If the group is infinite cyclic then one always gets a homomorphism by defining its value on a generator and then extending inductively.

So if a generates the group and f(a) is the value of the homomorphism on a then f(a[itex]^{n}[/itex]) = f(a)[itex]^{n}[/itex]. It makes no difference how you represent a power of the generator.

If the group is finite cyclic this may not work. For instance you can not define a homomorphism of the cyclic group of order 2 into the cyclic group of order 3 that is non identically zero.


The infinite cyclic group is an example of a free group. It is the free group on one generator. Free means that there are no non-trivial relations among the elements of the group. For such groups one always gets a homomorphism from its values on generators of the group.

So take the free group on two generators a and b. this group is all finite words made of powers of a and b e.g. a −4 b 15 a 2 b

If one know the value of the homomorphism on a and b then f extends to the whole group in the same way was in the infinite cyclic group.

the kernel of f is called the set of relations on the quotient group. In fact any group may be thought of as a free group modulo the group of relations.

So how can I see rigorously that one always gets a homomorphism from the infinite cyclic group (i.e. the free group on one generator) to another group. I can see that if we write p(a)=b then this defines it all, but is there a proof to show this is well-defined? (like assuming that it isn't, and then arriving at a contradiction that shows this has a non-trivial relation, or something like that).

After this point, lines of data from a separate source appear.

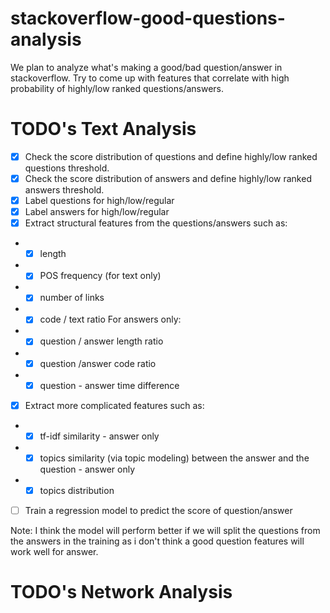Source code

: # stackoverflow-good-questions-analysis
We plan to analyze what's making a good/bad question/answer in stackoverflow. Try to come up with features that correlate with high probability of highly/low ranked questions/answers.
<!-- We plan to create few features to the how much the subject of the topic is new and going to be trendy by using labeled topic modeling in order to evaluate the trend potential of a post, create a rating for how major each user in defining and leading new trends and combine these using machine learning to determine new trends. -->

# TODO's Text Analysis
- [x] Check the score distribution of questions and define highly/low ranked questions threshold.
- [x] Check the score distribution of answers and define highly/low ranked answers threshold.
- [x] Label questions for high/low/regular
- [x] Label answers for high/low/regular
- [x] Extract structural features from the questions/answers such as:
- - [x] length
- - [x] POS frequency (for text only)
- - [x] number of links
- - [x] code / text ratio
For answers only:
- - [x] question / answer length ratio
- - [x] question /answer code ratio
- - [x] question - answer time difference
- [x] Extract more complicated features such as:
- - [x] tf-idf similarity - answer only
- - [x] topics similarity (via topic modeling) between the answer and the question - answer only
- - [x] topics distribution
- [ ] Train a regression model to predict the score of question/answer

Note: I think the model will perform better if we will split the questions from the answers in the training as i don't think a good question features will work well for answer.

# TODO's Network Analysis

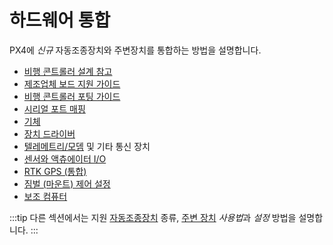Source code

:# 하드웨어 통합

PX4에 *신규* 자동조종장치와 주변장치를 통합하는 방법을 설명합니다.

* [비행 콘트롤러 설계 참고](../hardware/reference_design.md)
* [제조업체 보드 지원 가이드](../hardware/board_support_guide.md)
* [비행 콘트롤러 포팅 가이드](../hardware/porting_guide.md)
* [시리얼 포트 매핑](../hardware/serial_port_mapping.md)
* [기체](../dev_airframes/README.md)
* [장치 드라이버](../middleware/drivers.md)
* [텔레메트리/모뎀](../data_links/telemetry.md) 및 기타 통신 장치
* [센서와 액츄에이터 I/O](../sensor_bus/README.md)
* [RTK GPS (통합)](../advanced/rtk_gps.md)
* [짐벌 \(마운트\) 제어 설정](../advanced/gimbal_control.md)
* [보조 컴퓨터](../companion_computer/pixhawk_companion.md)

:::tip
다른 섹션에서는 지원 [자동조종장치](../flight_controller/README.md) 종류, [주변 장치](../peripherals/README.md) *사용법*과 *설정* 방법을 설명합니다.
:::
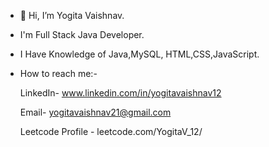 - 👋 Hi, I’m Yogita Vaishnav. 
- I'm Full Stack Java Developer.
- I Have Knowledge of Java,MySQL, HTML,CSS,JavaScript.
- How to reach me:- 
  
  LinkedIn- www.linkedin.com/in/yogitavaishnav12
  
  Email- yogitavaishnav21@gmail.com
  
  Leetcode Profile - leetcode.com/YogitaV_12/

<!---
yogita1225/yogita1225 is a ✨ special ✨ repository because its `README.md` (this file) appears on your GitHub profile.
You can click the Preview link to take a look at your changes.
--->
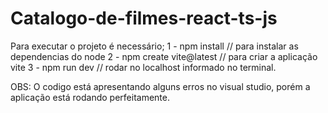# Catalogo-de-filmes-react-ts-js

Para executar o projeto é necessário;
1 - npm install // para instalar as dependencias do node
2 - npm create vite@latest // para criar a aplicação vite
3 - npm run dev // rodar no localhost informado no terminal.

OBS: O codigo está apresentando alguns erros no visual studio, porém a aplicação está rodando perfeitamente.
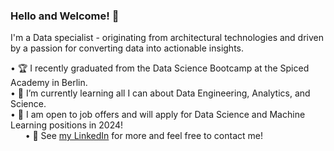 ### Hello and Welcome! 👋

I'm a Data specialist - originating from architectural technologies and driven by a passion for converting data into actionable insights.
  
  • 🏆 I recently graduated from the Data Science Bootcamp at the Spiced Academy in Berlin.\
  • 🌱 I’m currently learning all I can about Data Engineering, Analytics, and Science.\
  • 🔭 I am open to job offers and will apply for Data Science and Machine Learning positions in 2024!\
  &nbsp;&nbsp;&nbsp;&nbsp;&nbsp; • 💬 See [my LinkedIn](https://www.linkedin.com/in/lukas-kaufmann-0053a5197/) for more and feel free to contact me!

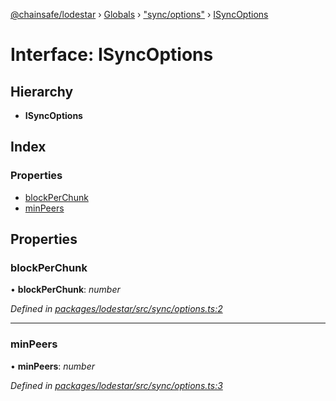 [@chainsafe/lodestar](../README.md) › [Globals](../globals.md) › ["sync/options"](../modules/_sync_options_.md) › [ISyncOptions](_sync_options_.isyncoptions.md)

# Interface: ISyncOptions

## Hierarchy

* **ISyncOptions**

## Index

### Properties

* [blockPerChunk](_sync_options_.isyncoptions.md#blockperchunk)
* [minPeers](_sync_options_.isyncoptions.md#minpeers)

## Properties

###  blockPerChunk

• **blockPerChunk**: *number*

*Defined in [packages/lodestar/src/sync/options.ts:2](https://github.com/ChainSafe/lodestar/blob/40c050469/packages/lodestar/src/sync/options.ts#L2)*

___

###  minPeers

• **minPeers**: *number*

*Defined in [packages/lodestar/src/sync/options.ts:3](https://github.com/ChainSafe/lodestar/blob/40c050469/packages/lodestar/src/sync/options.ts#L3)*
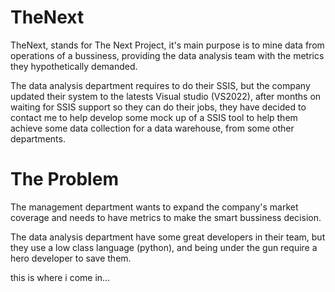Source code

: # TheNext

TheNext, stands for The Next Project, it's main purpose is to mine data from operations of a bussiness, providing the data analysis team with the metrics
they hypothetically demanded.

The data analysis department requires to do their SSIS, but the company updated their system to the latests Visual studio (VS2022), after months on waiting for SSIS support so they can do their jobs, they have decided to contact me to help develop some mock up of a SSIS tool to help them achieve some data collection for a data warehouse, from some other departments.

# The Problem
The management department wants to expand the company's market coverage and needs to have metrics to make the smart bussiness decision.

The data analysis department have some great developers in their team, but they use a low class language (python), 
and being under the gun require a hero developer to save them.

this is where i come in...
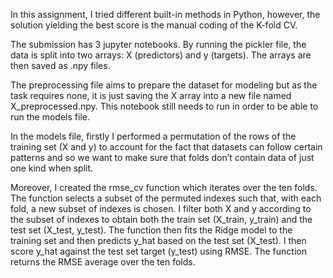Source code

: In this assignment, I tried different built-in methods in Python, however, the solution yielding the best score is the manual coding of the K-fold CV.

The submission has 3 jupyter notebooks. By running the pickler file, the data is split into two arrays: X (predictors) and y (targets). The arrays are then saved as .npy files.

The preprocessing file aims to prepare the dataset for modeling but as the task requires none, it is just saving the X array into a new file named X_preprocessed.npy. This notebook still needs to run in order to be able to run the models file.

In the models file, firstly I performed a permutation of the rows of the training set (X and y) to account for the fact that datasets can follow certain patterns and so we want to make sure that folds don’t contain data of just one kind when split. 

Moreover, I created the rmse_cv function which iterates over the ten folds. The function selects a subset of the permuted indexes such that, with each fold, a new subset of indexes is chosen. I filter both X and y according to the subset of indexes to obtain both the train set (X_train, y_train) and the test set (X_test, y_test). The function then fits the Ridge model to the training set and then predicts y_hat based on the test set (X_test). I then score y_hat against the test set target (y_test) using RMSE. The function returns the RMSE average over the ten folds.
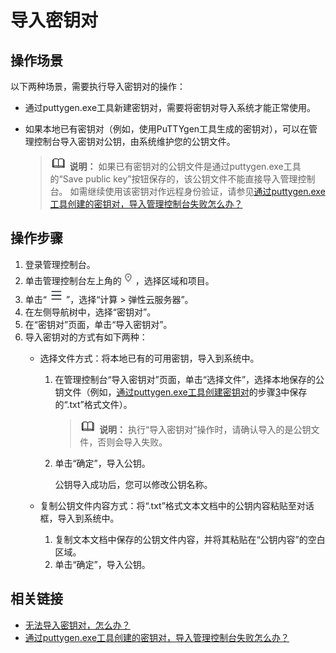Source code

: # 导入密钥对<a name="ecs_13_0204"></a>

## 操作场景<a name="section1597865916344"></a>

以下两种场景，需要执行导入密钥对的操作：

-   通过puttygen.exe工具新建密钥对，需要将密钥对导入系统才能正常使用。

-   如果本地已有密钥对（例如，使用PuTTYgen工具生成的密钥对），可以在管理控制台导入密钥对公钥，由系统维护您的公钥文件。

    >![](public_sys-resources/icon-note.gif) **说明：** 
    >如果已有密钥对的公钥文件是通过puttygen.exe工具的“Save public key”按钮保存的，该公钥文件不能直接导入管理控制台。
    >如需继续使用该密钥对作远程身份验证，请参见[通过puttygen.exe工具创建的密钥对，导入管理控制台失败怎么办？](https://support.huaweicloud.com/ecs_faq/ecs_faq_1220.html)

## 操作步骤<a name="section62005706143441"></a>

1.  登录管理控制台。
2.  单击管理控制台左上角的![](figures/icon-region.png)，选择区域和项目。
3.  单击“![](figures/service-list.jpg)”，选择“计算 \> 弹性云服务器”。
4.  在左侧导航树中，选择“密钥对”。
5.  在“密钥对”页面，单击“导入密钥对”。
6.  导入密钥对的方式有如下两种：
    -   选择文件方式：将本地已有的可用密钥，导入到系统中。
        1.  在管理控制台“导入密钥对”页面，单击“选择文件”，选择本地保存的公钥文件（例如，[通过puttygen.exe工具创建密钥对](通过puttygen-exe工具创建密钥对.md)的步骤[3](通过puttygen-exe工具创建密钥对.md#li18403111116343)中保存的“.txt”格式文件）。

            >![](public_sys-resources/icon-note.gif) **说明：** 
            >执行“导入密钥对”操作时，请确认导入的是公钥文件，否则会导入失败。

        2.  单击“确定”，导入公钥。

            公钥导入成功后，您可以修改公钥名称。

    -   复制公钥文件内容方式：将“.txt”格式文本文档中的公钥内容粘贴至对话框，导入到系统中。
        1.  复制文本文档中保存的公钥文件内容，并将其粘贴在“公钥内容”的空白区域。
        2.  单击“确定”，导入公钥。

## 相关链接<a name="section116061859134012"></a>

-   [无法导入密钥对，怎么办？](https://support.huaweicloud.com/ecs_faq/ecs_faq_0067.html)
-   [通过puttygen.exe工具创建的密钥对，导入管理控制台失败怎么办？](https://support.huaweicloud.com/ecs_faq/ecs_faq_1220.html)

Is this just a triviality I'll understand better once I understand free groups and relations better? Can an element have more than one 'representative' if there are no relations? (like the wikipedia example is 1/2 and .5, with a function that is different on each of these, but I'm not really sure what the construction of the rationals has anything to do with relating 1/2 and .5. Does .5 mean 5/10, which is a different representative of [1/2] than 1/2?)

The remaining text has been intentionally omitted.